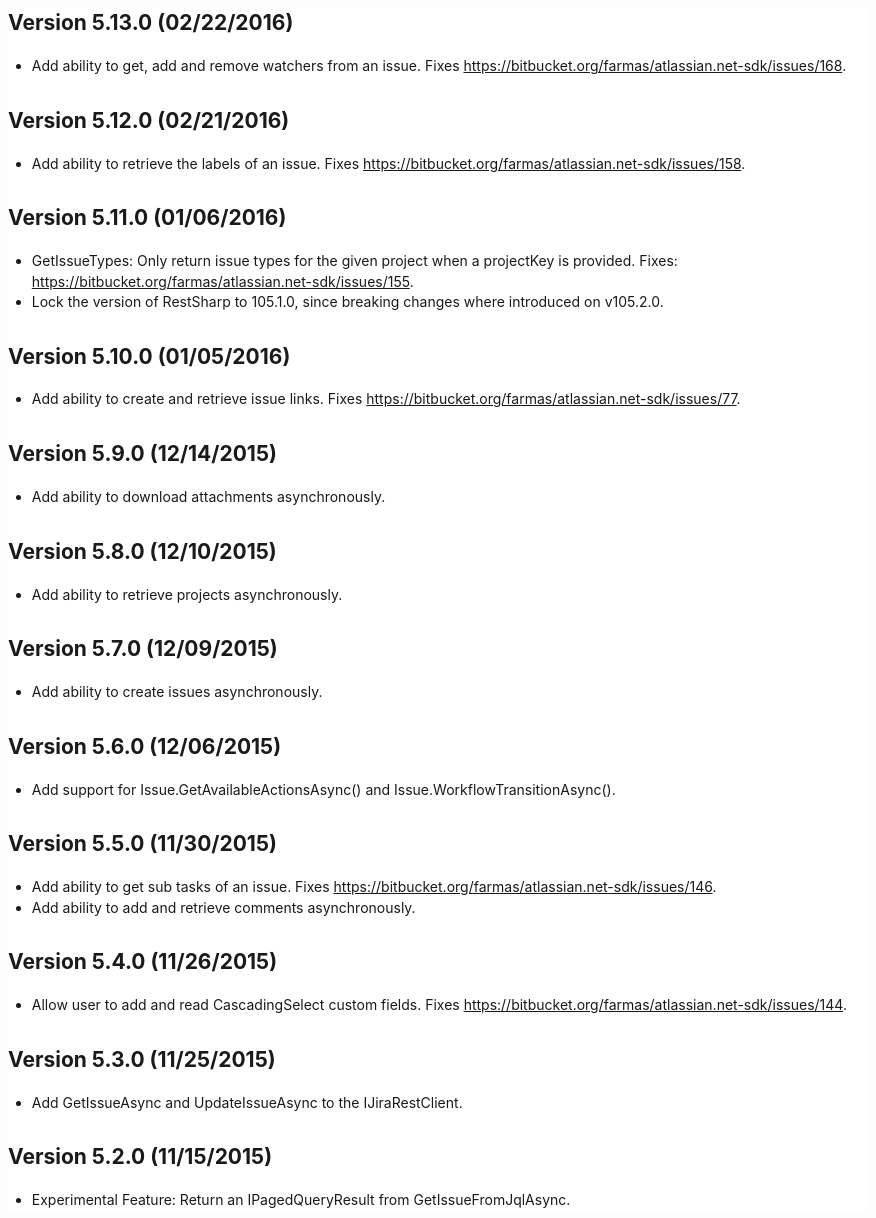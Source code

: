 
## Version 5.13.0 (02/22/2016) ##
* Add ability to get, add and remove watchers from an issue. Fixes https://bitbucket.org/farmas/atlassian.net-sdk/issues/168.

## Version 5.12.0 (02/21/2016) ##
* Add ability to retrieve the labels of an issue. Fixes https://bitbucket.org/farmas/atlassian.net-sdk/issues/158.

## Version 5.11.0 (01/06/2016) ##
* GetIssueTypes: Only return issue types for the given project when a projectKey is provided. Fixes: https://bitbucket.org/farmas/atlassian.net-sdk/issues/155.
* Lock the version of RestSharp to 105.1.0, since breaking changes where introduced on v105.2.0.

## Version 5.10.0 (01/05/2016) ##
* Add ability to create and retrieve issue links. Fixes https://bitbucket.org/farmas/atlassian.net-sdk/issues/77.

## Version 5.9.0 (12/14/2015) ##
* Add ability to download attachments asynchronously.

## Version 5.8.0 (12/10/2015) ##
* Add ability to retrieve projects asynchronously.

## Version 5.7.0 (12/09/2015) ##
* Add ability to create issues asynchronously.

## Version 5.6.0 (12/06/2015) ##
* Add support for Issue.GetAvailableActionsAsync() and Issue.WorkflowTransitionAsync().

## Version 5.5.0 (11/30/2015) ##
* Add ability to get sub tasks of an issue. Fixes https://bitbucket.org/farmas/atlassian.net-sdk/issues/146.
* Add ability to add and retrieve comments asynchronously.

## Version 5.4.0 (11/26/2015) ##
* Allow user to add and read CascadingSelect custom fields. Fixes https://bitbucket.org/farmas/atlassian.net-sdk/issues/144.

## Version 5.3.0 (11/25/2015) ##
* Add GetIssueAsync and UpdateIssueAsync to the IJiraRestClient.

## Version 5.2.0 (11/15/2015) ##
* Experimental Feature: Return an IPagedQueryResult<Issue> from GetIssueFromJqlAsync.
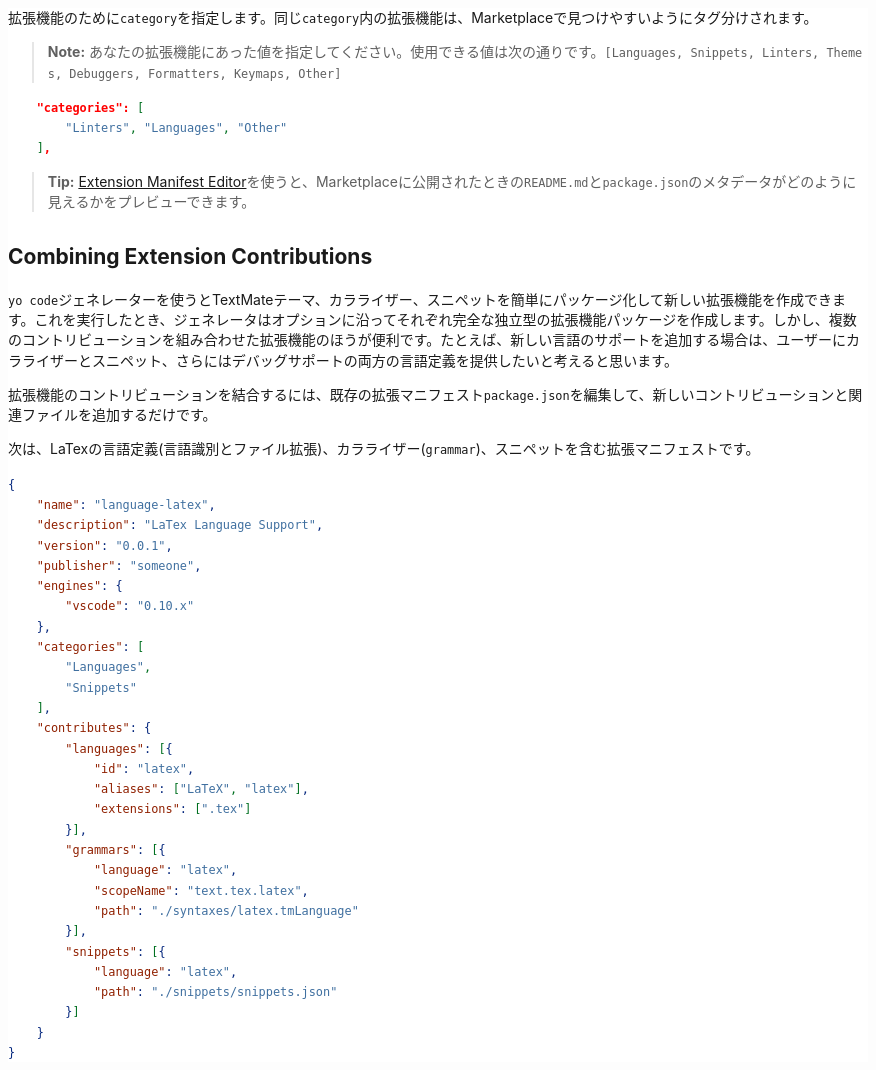 拡張機能のために`category`を指定します。同じ`category`内の拡張機能は、Marketplaceで見つけやすいようにタグ分けされます。

>**Note:** あなたの拡張機能にあった値を指定してください。使用できる値は次の通りです。`[Languages, Snippets, Linters, Themes, Debuggers, Formatters, Keymaps, Other]`

```json
    "categories": [
        "Linters", "Languages", "Other"
    ],
```

>**Tip:** [Extension Manifest Editor](https://marketplace.visualstudio.com/items?itemName=ms-devlabs.extension-manifest-editor)を使うと、Marketplaceに公開されたときの`README.md`と`package.json`のメタデータがどのように見えるかをプレビューできます。

## Combining Extension Contributions

`yo code`ジェネレーターを使うとTextMateテーマ、カラライザー、スニペットを簡単にパッケージ化して新しい拡張機能を作成できます。これを実行したとき、ジェネレータはオプションに沿ってそれぞれ完全な独立型の拡張機能パッケージを作成します。しかし、複数のコントリビューションを組み合わせた拡張機能のほうが便利です。たとえば、新しい言語のサポートを追加する場合は、ユーザーにカラライザーとスニペット、さらにはデバッグサポートの両方の言語定義を提供したいと考えると思います。

拡張機能のコントリビューションを結合するには、既存の拡張マニフェスト`package.json`を編集して、新しいコントリビューションと関連ファイルを追加するだけです。

次は、LaTexの言語定義(言語識別とファイル拡張)、カラライザー(`grammar`)、スニペットを含む拡張マニフェストです。

```json
{
    "name": "language-latex",
    "description": "LaTex Language Support",
    "version": "0.0.1",
    "publisher": "someone",
    "engines": {
        "vscode": "0.10.x"
    },
    "categories": [
        "Languages",
        "Snippets"
    ],
    "contributes": {
        "languages": [{
            "id": "latex",
            "aliases": ["LaTeX", "latex"],
            "extensions": [".tex"]
        }],
        "grammars": [{
            "language": "latex",
            "scopeName": "text.tex.latex",
            "path": "./syntaxes/latex.tmLanguage"
        }],
        "snippets": [{
            "language": "latex",
            "path": "./snippets/snippets.json"
        }]
    }
}
```
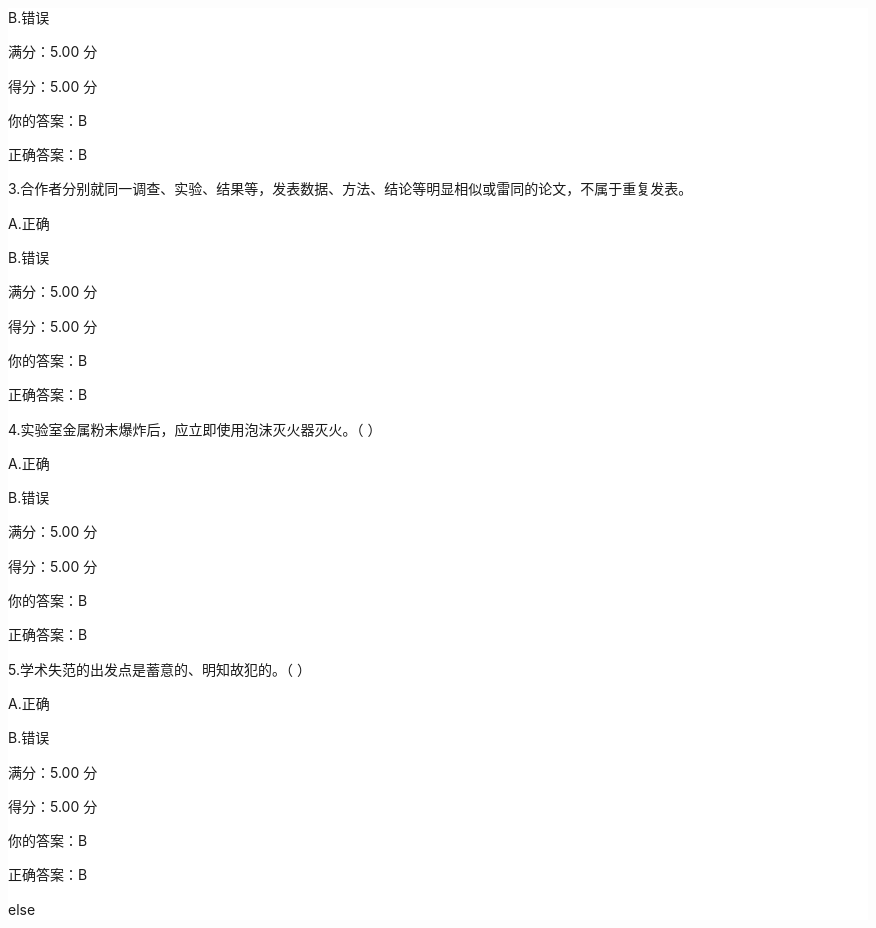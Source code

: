 B.错误

满分：5.00 分

得分：5.00 分

你的答案：B

正确答案：B



3.合作者分别就同一调查、实验、结果等，发表数据、方法、结论等明显相似或雷同的论文，不属于重复发表。

A.正确

B.错误

满分：5.00 分

得分：5.00 分

你的答案：B

正确答案：B



4.实验室金属粉末爆炸后，应立即使用泡沫灭火器灭火。（ ）

 A.正确

B.错误

满分：5.00 分

得分：5.00 分

你的答案：B

正确答案：B



5.学术失范的出发点是蓄意的、明知故犯的。（ ）

A.正确

B.错误

满分：5.00 分

得分：5.00 分

你的答案：B

正确答案：B











else
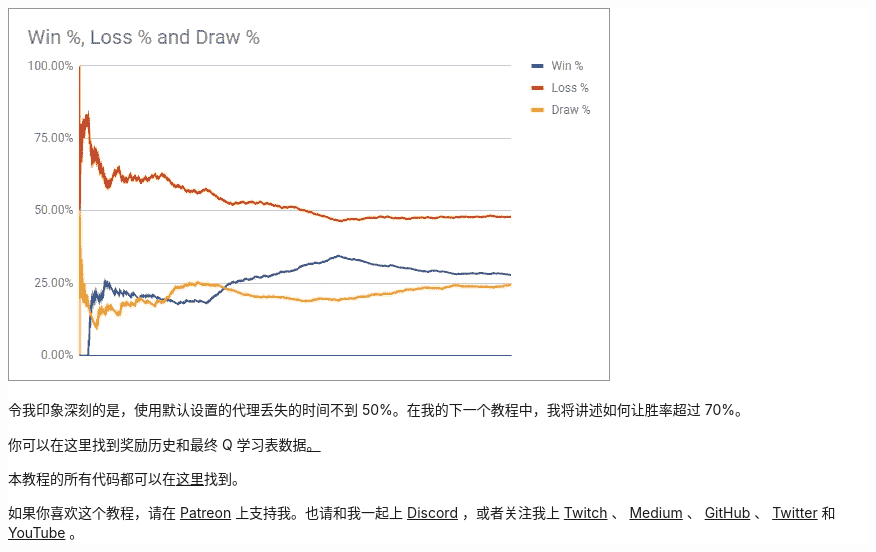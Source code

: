 ![](img/71c0fd415146d8488593020b7e828295.png)

令我印象深刻的是，使用默认设置的代理丢失的时间不到 50%。在我的下一个教程中，我将讲述如何让胜率超过 70%。

你可以在这里找到奖励历史和最终 Q 学习表数据[。](https://docs.google.com/spreadsheets/d/10I4F4ONFo23DLp7kX5gHk62cOJ7JEzeFNj6d_GxDsqM/edit?usp=sharing)

本教程的所有代码都可以在[这里](https://github.com/skjb/pysc2-tutorial/tree/master/Building%20a%20Sparse%20Reward%20Agent)找到。

如果你喜欢这个教程，请在 [Patreon](https://www.patreon.com/skjb) 上支持我。也请和我一起上 [Discord](https://discord.gg/qTZ65sh) ，或者关注我上 [Twitch](https://www.twitch.tv/skjb) 、 [Medium](https://medium.com/@skjb) 、 [GitHub](https://github.com/skjb) 、 [Twitter](https://twitter.com/theskjb) 和 [YouTube](https://www.youtube.com/channel/UCZcEvhpV4_6llcrWrWQ2wsg) 。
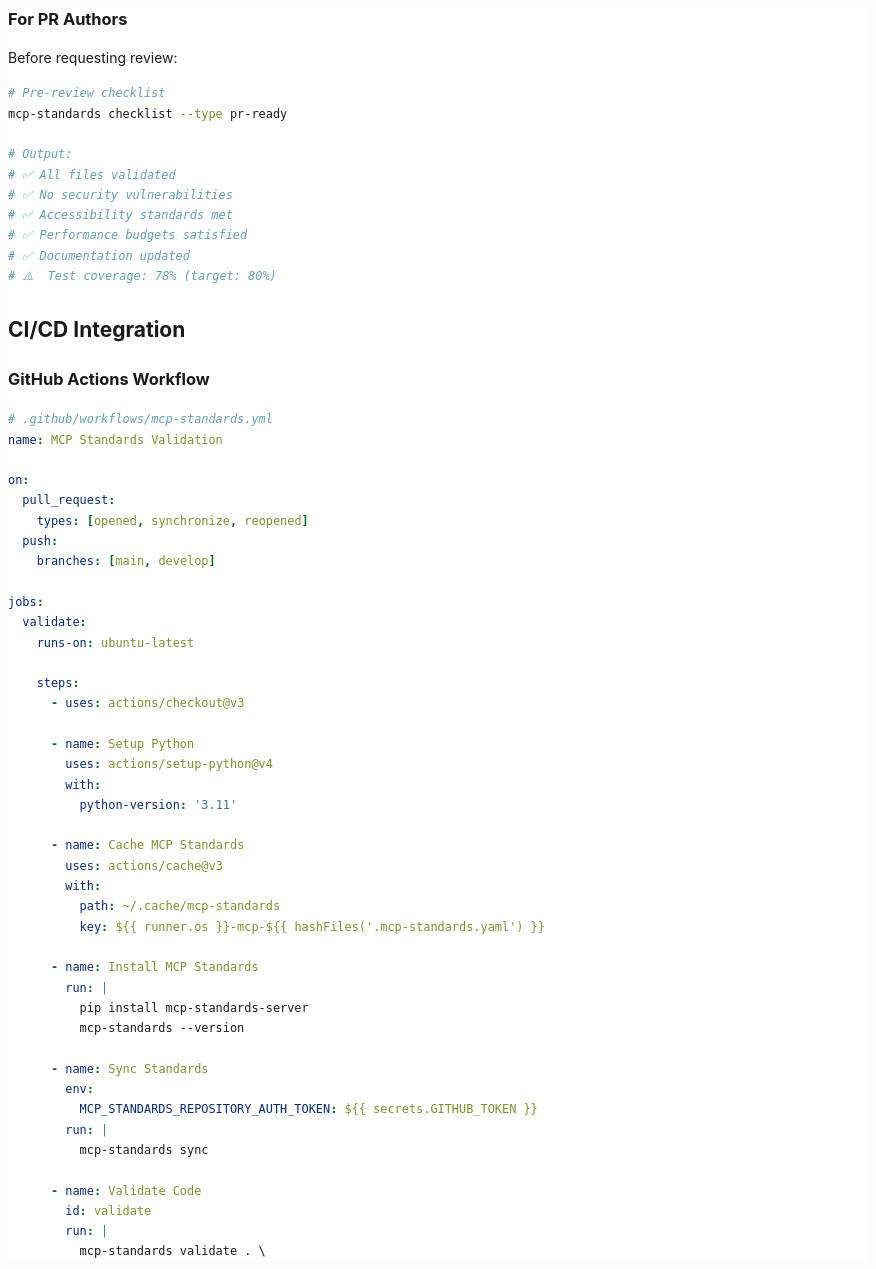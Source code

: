 ### For PR Authors

Before requesting review:

```bash
# Pre-review checklist
mcp-standards checklist --type pr-ready

# Output:
# ✅ All files validated
# ✅ No security vulnerabilities
# ✅ Accessibility standards met
# ✅ Performance budgets satisfied
# ✅ Documentation updated
# ⚠️  Test coverage: 78% (target: 80%)
```

## CI/CD Integration

### GitHub Actions Workflow

```yaml
# .github/workflows/mcp-standards.yml
name: MCP Standards Validation

on:
  pull_request:
    types: [opened, synchronize, reopened]
  push:
    branches: [main, develop]

jobs:
  validate:
    runs-on: ubuntu-latest
    
    steps:
      - uses: actions/checkout@v3
      
      - name: Setup Python
        uses: actions/setup-python@v4
        with:
          python-version: '3.11'
      
      - name: Cache MCP Standards
        uses: actions/cache@v3
        with:
          path: ~/.cache/mcp-standards
          key: ${{ runner.os }}-mcp-${{ hashFiles('.mcp-standards.yaml') }}
      
      - name: Install MCP Standards
        run: |
          pip install mcp-standards-server
          mcp-standards --version
      
      - name: Sync Standards
        env:
          MCP_STANDARDS_REPOSITORY_AUTH_TOKEN: ${{ secrets.GITHUB_TOKEN }}
        run: |
          mcp-standards sync
      
      - name: Validate Code
        id: validate
        run: |
          mcp-standards validate . \
```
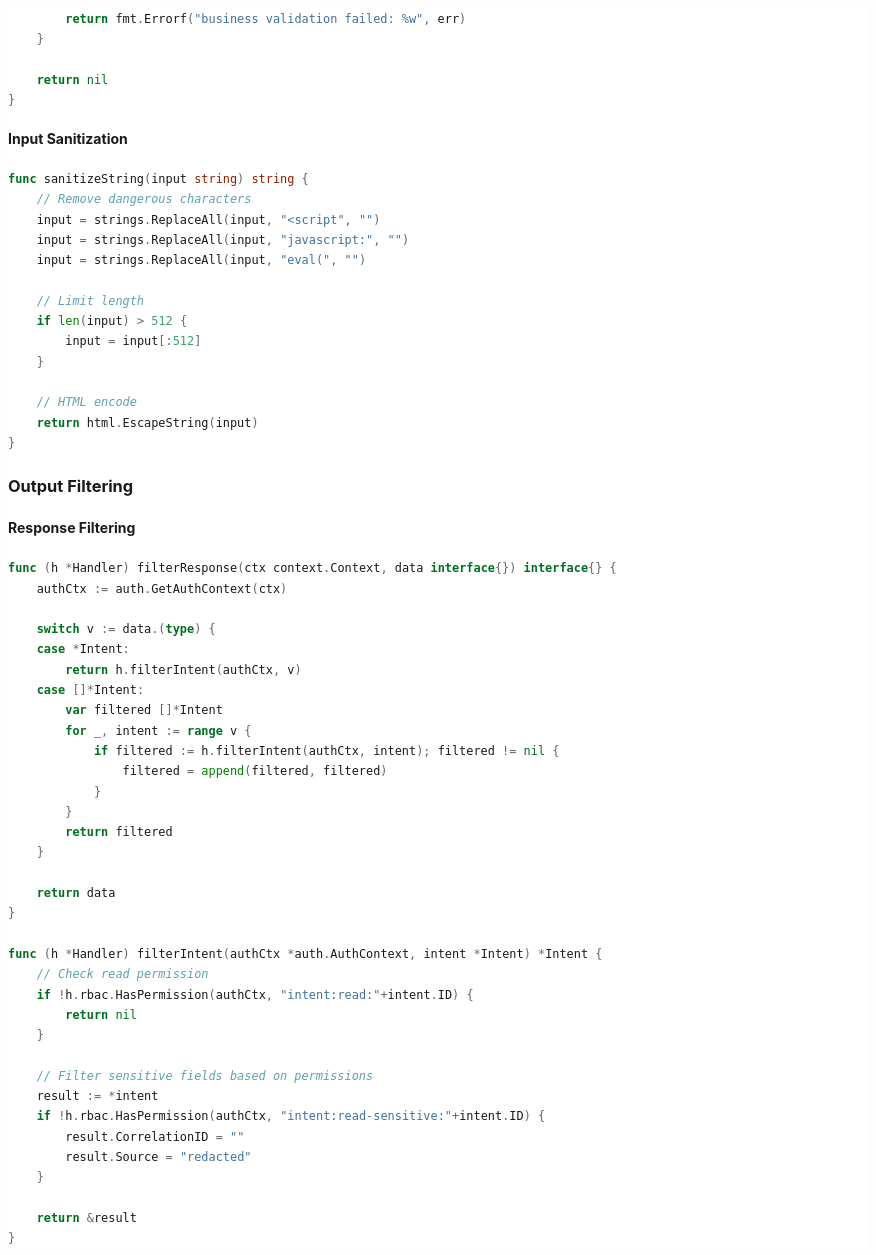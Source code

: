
 ```go
        return fmt.Errorf("business validation failed: %w", err)
    }
    
    return nil
}
```

#### Input Sanitization
```go
func sanitizeString(input string) string {
    // Remove dangerous characters
    input = strings.ReplaceAll(input, "<script", "")
    input = strings.ReplaceAll(input, "javascript:", "")
    input = strings.ReplaceAll(input, "eval(", "")
    
    // Limit length
    if len(input) > 512 {
        input = input[:512]
    }
    
    // HTML encode
    return html.EscapeString(input)
}
```

### Output Filtering

#### Response Filtering
```go
func (h *Handler) filterResponse(ctx context.Context, data interface{}) interface{} {
    authCtx := auth.GetAuthContext(ctx)
    
    switch v := data.(type) {
    case *Intent:
        return h.filterIntent(authCtx, v)
    case []*Intent:
        var filtered []*Intent
        for _, intent := range v {
            if filtered := h.filterIntent(authCtx, intent); filtered != nil {
                filtered = append(filtered, filtered)
            }
        }
        return filtered
    }
    
    return data
}

func (h *Handler) filterIntent(authCtx *auth.AuthContext, intent *Intent) *Intent {
    // Check read permission
    if !h.rbac.HasPermission(authCtx, "intent:read:"+intent.ID) {
        return nil
    }
    
    // Filter sensitive fields based on permissions
    result := *intent
    if !h.rbac.HasPermission(authCtx, "intent:read-sensitive:"+intent.ID) {
        result.CorrelationID = ""
        result.Source = "redacted"
    }
    
    return &result
}
```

++++++++++

» Exercise:
The answer must be one number: how many lines in the records above contain "skjb".

» The completed task:
2